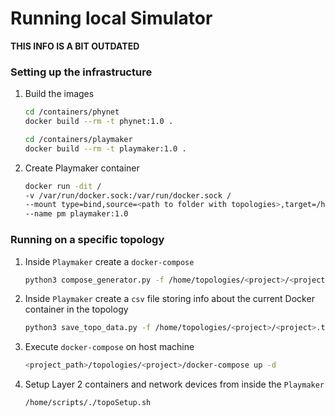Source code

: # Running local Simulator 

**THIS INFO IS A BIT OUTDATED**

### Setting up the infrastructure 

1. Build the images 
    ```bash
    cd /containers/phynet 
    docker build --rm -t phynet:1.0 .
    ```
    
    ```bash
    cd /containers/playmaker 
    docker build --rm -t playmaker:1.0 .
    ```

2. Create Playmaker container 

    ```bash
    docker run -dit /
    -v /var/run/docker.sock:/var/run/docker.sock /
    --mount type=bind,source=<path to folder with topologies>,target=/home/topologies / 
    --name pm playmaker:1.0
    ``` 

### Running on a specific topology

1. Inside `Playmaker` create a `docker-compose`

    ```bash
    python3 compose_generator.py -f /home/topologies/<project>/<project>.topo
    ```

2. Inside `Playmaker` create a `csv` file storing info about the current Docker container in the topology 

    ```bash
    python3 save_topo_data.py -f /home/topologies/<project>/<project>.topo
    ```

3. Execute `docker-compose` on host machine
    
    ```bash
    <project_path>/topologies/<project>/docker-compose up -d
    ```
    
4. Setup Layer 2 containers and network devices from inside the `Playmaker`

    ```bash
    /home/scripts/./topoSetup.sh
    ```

==

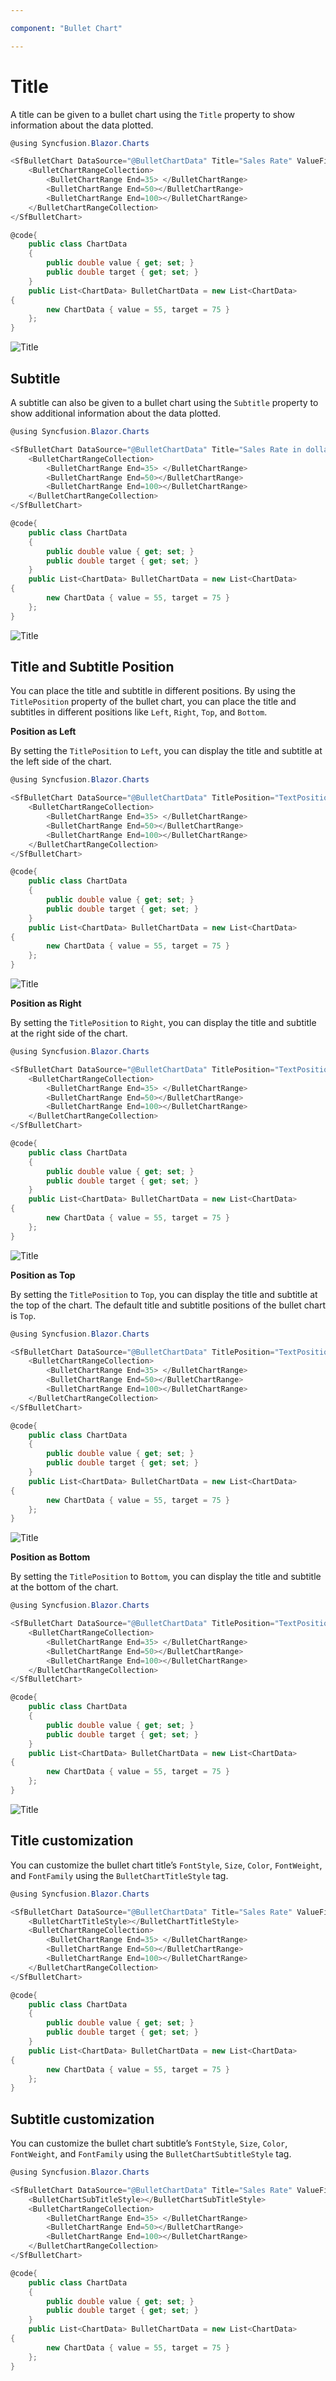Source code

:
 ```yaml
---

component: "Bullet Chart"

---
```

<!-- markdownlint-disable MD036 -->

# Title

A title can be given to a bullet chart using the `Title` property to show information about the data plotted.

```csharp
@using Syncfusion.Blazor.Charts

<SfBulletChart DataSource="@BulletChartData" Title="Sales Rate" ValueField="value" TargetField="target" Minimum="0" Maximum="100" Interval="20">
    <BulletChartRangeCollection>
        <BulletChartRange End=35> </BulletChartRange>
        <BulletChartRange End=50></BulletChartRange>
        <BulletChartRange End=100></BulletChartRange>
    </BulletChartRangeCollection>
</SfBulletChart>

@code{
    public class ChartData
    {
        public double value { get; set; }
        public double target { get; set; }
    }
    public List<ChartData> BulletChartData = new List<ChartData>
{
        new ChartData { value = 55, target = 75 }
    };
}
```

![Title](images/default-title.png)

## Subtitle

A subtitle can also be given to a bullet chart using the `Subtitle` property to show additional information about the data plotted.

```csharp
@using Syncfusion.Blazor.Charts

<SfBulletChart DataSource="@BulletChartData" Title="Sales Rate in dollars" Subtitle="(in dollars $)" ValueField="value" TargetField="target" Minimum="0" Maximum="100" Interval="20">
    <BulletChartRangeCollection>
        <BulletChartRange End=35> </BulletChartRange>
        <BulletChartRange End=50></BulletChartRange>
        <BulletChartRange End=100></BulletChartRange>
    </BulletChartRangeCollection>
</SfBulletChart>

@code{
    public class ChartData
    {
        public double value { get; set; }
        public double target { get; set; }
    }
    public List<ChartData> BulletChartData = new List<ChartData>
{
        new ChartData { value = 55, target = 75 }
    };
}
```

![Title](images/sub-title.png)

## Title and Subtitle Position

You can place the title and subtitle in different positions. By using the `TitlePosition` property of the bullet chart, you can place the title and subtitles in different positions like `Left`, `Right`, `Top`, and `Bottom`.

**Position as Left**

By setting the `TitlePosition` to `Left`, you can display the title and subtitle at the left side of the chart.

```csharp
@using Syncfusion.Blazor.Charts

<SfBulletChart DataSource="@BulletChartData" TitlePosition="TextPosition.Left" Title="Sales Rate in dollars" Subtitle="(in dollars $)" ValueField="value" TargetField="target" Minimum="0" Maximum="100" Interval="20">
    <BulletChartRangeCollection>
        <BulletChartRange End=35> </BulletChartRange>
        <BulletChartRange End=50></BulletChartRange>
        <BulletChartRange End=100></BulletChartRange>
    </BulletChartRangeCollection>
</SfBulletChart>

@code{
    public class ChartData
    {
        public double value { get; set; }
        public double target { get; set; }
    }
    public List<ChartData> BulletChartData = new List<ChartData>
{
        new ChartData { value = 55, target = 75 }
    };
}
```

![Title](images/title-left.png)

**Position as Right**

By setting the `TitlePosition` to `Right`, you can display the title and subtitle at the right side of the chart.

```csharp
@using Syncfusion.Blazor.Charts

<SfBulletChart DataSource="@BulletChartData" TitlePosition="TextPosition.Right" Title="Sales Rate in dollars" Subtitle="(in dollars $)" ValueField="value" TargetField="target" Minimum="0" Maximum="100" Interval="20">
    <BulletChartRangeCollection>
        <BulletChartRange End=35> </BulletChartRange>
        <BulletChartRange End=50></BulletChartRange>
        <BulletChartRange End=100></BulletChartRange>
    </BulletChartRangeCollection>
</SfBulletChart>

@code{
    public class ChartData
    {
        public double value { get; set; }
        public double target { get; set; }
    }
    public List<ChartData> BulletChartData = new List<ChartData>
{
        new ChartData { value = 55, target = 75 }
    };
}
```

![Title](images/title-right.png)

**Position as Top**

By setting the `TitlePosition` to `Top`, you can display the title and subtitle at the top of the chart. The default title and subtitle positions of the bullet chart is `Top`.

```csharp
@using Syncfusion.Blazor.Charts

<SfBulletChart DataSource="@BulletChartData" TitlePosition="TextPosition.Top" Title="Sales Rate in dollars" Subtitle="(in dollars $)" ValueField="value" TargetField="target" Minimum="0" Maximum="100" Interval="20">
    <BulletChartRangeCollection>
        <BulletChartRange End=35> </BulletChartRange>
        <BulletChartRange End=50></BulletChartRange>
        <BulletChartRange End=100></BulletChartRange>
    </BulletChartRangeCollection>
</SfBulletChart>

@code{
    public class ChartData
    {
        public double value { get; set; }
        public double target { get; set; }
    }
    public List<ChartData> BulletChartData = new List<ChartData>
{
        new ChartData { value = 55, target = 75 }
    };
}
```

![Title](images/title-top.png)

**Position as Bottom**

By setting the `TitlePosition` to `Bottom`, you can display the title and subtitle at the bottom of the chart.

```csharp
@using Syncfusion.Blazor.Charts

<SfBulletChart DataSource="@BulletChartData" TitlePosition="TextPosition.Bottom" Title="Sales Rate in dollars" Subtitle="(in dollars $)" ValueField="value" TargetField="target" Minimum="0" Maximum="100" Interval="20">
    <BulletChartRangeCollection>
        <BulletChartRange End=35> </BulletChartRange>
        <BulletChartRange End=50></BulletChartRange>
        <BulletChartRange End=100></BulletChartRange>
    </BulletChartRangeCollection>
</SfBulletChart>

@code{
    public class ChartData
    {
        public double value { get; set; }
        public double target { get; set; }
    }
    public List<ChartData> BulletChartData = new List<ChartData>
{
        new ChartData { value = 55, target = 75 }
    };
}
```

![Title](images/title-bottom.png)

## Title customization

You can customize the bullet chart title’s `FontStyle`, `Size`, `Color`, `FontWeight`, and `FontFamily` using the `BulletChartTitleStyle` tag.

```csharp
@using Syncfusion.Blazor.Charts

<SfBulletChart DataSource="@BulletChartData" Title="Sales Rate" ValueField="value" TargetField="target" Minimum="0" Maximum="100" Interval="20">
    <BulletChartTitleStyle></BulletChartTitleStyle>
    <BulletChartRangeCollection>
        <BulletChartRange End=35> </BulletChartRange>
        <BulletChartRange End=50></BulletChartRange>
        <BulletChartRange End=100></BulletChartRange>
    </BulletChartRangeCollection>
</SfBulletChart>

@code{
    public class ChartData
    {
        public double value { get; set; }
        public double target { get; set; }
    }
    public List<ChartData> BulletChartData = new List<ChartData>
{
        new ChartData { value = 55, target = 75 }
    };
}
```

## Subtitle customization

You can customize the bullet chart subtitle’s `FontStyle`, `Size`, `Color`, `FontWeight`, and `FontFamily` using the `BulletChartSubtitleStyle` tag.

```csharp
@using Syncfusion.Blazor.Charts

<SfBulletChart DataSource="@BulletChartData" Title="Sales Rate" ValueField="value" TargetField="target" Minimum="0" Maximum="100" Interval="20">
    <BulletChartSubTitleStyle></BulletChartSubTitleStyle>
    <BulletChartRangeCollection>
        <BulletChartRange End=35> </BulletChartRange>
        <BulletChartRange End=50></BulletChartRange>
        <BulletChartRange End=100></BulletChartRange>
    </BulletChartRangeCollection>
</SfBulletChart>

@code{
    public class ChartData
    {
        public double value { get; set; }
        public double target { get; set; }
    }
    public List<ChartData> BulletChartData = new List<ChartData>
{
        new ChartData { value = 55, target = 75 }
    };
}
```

--

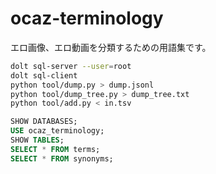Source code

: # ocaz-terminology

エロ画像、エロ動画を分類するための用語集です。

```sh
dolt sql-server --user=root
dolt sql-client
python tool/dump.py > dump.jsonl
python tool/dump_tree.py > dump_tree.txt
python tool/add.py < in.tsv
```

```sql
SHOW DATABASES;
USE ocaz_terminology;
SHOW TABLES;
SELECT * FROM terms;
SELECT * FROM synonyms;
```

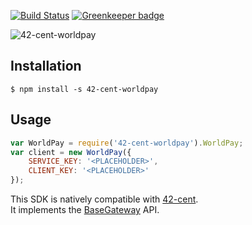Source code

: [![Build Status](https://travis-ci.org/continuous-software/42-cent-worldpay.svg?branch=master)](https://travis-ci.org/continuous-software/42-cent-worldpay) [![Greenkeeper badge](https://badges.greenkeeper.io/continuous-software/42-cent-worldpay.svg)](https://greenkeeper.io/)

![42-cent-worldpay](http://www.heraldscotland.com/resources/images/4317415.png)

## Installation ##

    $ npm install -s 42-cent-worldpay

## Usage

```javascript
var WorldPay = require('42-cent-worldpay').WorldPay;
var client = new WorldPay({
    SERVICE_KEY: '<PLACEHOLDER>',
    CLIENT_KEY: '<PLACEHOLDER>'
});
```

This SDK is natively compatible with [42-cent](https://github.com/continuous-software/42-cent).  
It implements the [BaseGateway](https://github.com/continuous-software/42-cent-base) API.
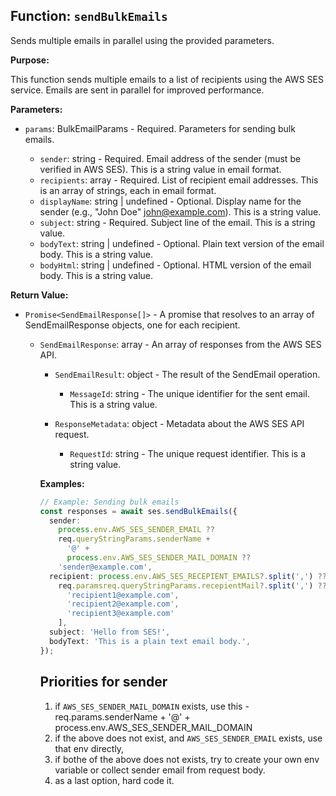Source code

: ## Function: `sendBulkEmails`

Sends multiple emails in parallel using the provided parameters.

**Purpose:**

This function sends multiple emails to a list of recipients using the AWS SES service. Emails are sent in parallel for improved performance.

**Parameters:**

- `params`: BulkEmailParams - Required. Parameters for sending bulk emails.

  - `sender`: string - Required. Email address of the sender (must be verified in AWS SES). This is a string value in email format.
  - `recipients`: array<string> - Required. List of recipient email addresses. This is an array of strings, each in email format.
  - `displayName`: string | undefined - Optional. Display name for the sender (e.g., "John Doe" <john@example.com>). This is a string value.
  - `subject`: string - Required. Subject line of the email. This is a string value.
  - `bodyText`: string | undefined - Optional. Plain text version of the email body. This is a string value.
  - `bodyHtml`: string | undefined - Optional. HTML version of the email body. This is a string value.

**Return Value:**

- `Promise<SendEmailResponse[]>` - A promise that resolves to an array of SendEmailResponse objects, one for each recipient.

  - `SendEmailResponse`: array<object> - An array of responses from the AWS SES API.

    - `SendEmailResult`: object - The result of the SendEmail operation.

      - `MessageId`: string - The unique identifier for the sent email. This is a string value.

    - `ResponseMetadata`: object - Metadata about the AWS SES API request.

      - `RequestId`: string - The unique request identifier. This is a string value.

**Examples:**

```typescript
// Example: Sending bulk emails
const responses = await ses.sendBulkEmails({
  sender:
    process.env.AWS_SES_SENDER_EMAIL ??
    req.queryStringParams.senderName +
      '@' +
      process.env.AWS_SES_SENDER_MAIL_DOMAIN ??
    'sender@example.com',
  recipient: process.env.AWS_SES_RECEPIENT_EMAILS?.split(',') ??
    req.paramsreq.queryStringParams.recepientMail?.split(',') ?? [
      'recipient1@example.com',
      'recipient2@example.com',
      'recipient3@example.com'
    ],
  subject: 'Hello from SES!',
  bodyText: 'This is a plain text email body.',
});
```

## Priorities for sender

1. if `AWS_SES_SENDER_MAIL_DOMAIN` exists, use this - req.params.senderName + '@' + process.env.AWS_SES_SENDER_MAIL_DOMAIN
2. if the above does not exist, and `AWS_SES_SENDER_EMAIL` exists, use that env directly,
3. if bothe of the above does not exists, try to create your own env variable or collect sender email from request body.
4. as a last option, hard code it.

> ABOUT THIS EXERCISE: From the records above, pull every line that has the string "Required" and copy it.

> YOUR SOLUTION:
- `params`: BulkEmailParams - Required. Parameters for sending bulk emails.
  - `sender`: string - Required. Email address of the sender (must be verified in AWS SES). This is a string value in email format.
  - `recipients`: array<string> - Required. List of recipient email addresses. This is an array of strings, each in email format.
  - `subject`: string - Required. Subject line of the email. This is a string value.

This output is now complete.